◆ TASK GOAL:
Every line of the listing must be repeated exactly.

DATA SHOWN Start Marker

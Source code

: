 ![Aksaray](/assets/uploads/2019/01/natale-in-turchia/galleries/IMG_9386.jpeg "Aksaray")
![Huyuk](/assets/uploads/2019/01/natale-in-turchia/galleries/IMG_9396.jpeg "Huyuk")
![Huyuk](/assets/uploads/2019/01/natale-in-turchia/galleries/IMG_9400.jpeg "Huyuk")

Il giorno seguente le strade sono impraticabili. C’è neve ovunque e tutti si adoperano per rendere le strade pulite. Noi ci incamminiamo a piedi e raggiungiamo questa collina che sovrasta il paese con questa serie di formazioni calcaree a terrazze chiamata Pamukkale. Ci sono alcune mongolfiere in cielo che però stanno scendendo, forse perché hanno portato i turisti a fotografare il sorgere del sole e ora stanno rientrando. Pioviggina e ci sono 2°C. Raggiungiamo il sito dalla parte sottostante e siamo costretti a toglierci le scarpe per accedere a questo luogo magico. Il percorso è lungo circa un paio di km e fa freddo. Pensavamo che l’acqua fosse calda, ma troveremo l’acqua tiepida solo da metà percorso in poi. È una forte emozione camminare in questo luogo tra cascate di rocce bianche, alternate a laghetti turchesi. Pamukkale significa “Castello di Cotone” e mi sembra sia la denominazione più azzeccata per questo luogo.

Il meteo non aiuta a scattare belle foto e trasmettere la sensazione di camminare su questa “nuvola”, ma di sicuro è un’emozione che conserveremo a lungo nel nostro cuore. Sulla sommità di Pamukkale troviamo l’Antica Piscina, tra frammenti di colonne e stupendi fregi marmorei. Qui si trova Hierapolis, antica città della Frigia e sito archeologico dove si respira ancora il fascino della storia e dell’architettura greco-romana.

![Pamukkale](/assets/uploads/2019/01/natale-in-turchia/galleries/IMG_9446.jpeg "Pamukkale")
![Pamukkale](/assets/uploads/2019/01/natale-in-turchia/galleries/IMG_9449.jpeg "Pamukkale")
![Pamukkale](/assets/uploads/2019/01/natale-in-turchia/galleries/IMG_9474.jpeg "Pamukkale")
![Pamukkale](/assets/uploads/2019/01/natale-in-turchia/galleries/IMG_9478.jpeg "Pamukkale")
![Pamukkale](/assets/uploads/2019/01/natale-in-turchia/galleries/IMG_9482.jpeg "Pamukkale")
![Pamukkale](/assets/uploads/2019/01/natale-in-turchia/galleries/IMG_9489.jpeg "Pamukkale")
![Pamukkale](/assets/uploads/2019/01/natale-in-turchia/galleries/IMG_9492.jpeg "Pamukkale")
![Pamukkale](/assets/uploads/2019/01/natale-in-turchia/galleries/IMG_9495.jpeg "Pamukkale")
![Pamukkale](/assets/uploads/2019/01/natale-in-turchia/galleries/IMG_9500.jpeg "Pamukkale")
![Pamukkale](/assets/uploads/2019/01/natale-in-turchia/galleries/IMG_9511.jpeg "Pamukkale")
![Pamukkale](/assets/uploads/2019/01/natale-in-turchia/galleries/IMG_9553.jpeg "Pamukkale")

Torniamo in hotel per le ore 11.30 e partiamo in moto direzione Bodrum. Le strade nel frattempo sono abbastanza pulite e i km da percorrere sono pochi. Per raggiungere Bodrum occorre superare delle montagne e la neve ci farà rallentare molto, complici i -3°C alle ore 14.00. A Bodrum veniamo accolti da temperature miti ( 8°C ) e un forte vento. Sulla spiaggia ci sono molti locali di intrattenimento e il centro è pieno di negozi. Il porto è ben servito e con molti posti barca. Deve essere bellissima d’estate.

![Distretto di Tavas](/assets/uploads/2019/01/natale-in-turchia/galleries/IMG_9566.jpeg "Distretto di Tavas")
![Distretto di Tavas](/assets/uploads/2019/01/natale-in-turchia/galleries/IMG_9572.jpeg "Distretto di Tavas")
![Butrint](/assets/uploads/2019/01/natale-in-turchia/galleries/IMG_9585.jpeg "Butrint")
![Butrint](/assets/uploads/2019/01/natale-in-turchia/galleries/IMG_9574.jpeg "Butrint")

DATA SHOWN End Marker

◆ RESULT OF THE TASK:
Source code

: ![Aksaray](/assets/uploads/2019/01/natale-in-turchia/galleries/IMG_9386.jpeg "Aksaray")
![Huyuk](/assets/uploads/2019/01/natale-in-turchia/galleries/IMG_9396.jpeg "Huyuk")
![Huyuk](/assets/uploads/2019/01/natale-in-turchia/galleries/IMG_9400.jpeg "Huyuk")

Il giorno seguente le strade sono impraticabili. C’è neve ovunque e tutti si adoperano per rendere le strade pulite. Noi ci incamminiamo a piedi e raggiungiamo questa collina che sovrasta il paese con questa serie di formazioni calcaree a terrazze chiamata Pamukkale. Ci sono alcune mongolfiere in cielo che però stanno scendendo, forse perché hanno portato i turisti a fotografare il sorgere del sole e ora stanno rientrando. Pioviggina e ci sono 2°C. Raggiungiamo il sito dalla parte sottostante e siamo costretti a toglierci le scarpe per accedere a questo luogo magico. Il percorso è lungo circa un paio di km e fa freddo. Pensavamo che l’acqua fosse calda, ma troveremo l’acqua tiepida solo da metà percorso in poi. È una forte emozione camminare in questo luogo tra cascate di rocce bianche, alternate a laghetti turchesi. Pamukkale significa “Castello di Cotone” e mi sembra sia la denominazione più azzeccata per questo luogo.

Il meteo non aiuta a scattare belle foto e trasmettere la sensazione di camminare su questa “nuvola”, ma di sicuro è un’emozione che conserveremo a lungo nel nostro cuore. Sulla sommità di Pamukkale troviamo l’Antica Piscina, tra frammenti di colonne e stupendi fregi marmorei. Qui si trova Hierapolis, antica città della Frigia e sito archeologico dove si respira ancora il fascino della storia e dell’architettura greco-romana.

![Pamukkale](/assets/uploads/2019/01/natale-in-turchia/galleries/IMG_9446.jpeg "Pamukkale")
![Pamukkale](/assets/uploads/2019/01/natale-in-turchia/galleries/IMG_9449.jpeg "Pamukkale")
![Pamukkale](/assets/uploads/2019/01/natale-in-turchia/galleries/IMG_9474.jpeg "Pamukkale")
![Pamukkale](/assets/uploads/2019/01/natale-in-turchia/galleries/IMG_9478.jpeg "Pamukkale")
![Pamukkale](/assets/uploads/2019/01/natale-in-turchia/galleries/IMG_9482.jpeg "Pamukkale")
![Pamukkale](/assets/uploads/2019/01/natale-in-turchia/galleries/IMG_9489.jpeg "Pamukkale")
![Pamukkale](/assets/uploads/2019/01/natale-in-turchia/galleries/IMG_9492.jpeg "Pamukkale")
![Pamukkale](/assets/uploads/2019/01/natale-in-turchia/galleries/IMG_9495.jpeg "Pamukkale")
![Pamukkale](/assets/uploads/2019/01/natale-in-turchia/galleries/IMG_9500.jpeg "Pamukkale")
![Pamukkale](/assets/uploads/2019/01/natale-in-turchia/galleries/IMG_9511.jpeg "Pamukkale")
![Pamukkale](/assets/uploads/2019/01/natale-in-turchia/galleries/IMG_9553.jpeg "Pamukkale")

Torniamo in hotel per le ore 11.30 e partiamo in moto direzione Bodrum. Le strade nel frattempo sono abbastanza pulite e i km da percorrere sono pochi. Per raggiungere Bodrum occorre superare delle montagne e la neve ci farà rallentare molto, complici i -3°C alle ore 14.00. A Bodrum veniamo accolti da temperature miti ( 8°C ) e un forte vento. Sulla spiaggia ci sono molti locali di intrattenimento e il centro è pieno di negozi. Il porto è ben servito e con molti posti barca. Deve essere bellissima d’estate.

![Distretto di Tavas](/assets/uploads/2019/01/natale-in-turchia/galleries/IMG_9566.jpeg "Distretto di Tavas")
![Distretto di Tavas](/assets/uploads/2019/01/natale-in-turchia/galleries/IMG_9572.jpeg "Distretto di Tavas")
![Butrint](/assets/uploads/2019/01/natale-in-turchia/galleries/IMG_9585.jpeg "Butrint")
![Butrint](/assets/uploads/2019/01/natale-in-turchia/galleries/IMG_9574.jpeg "Butrint")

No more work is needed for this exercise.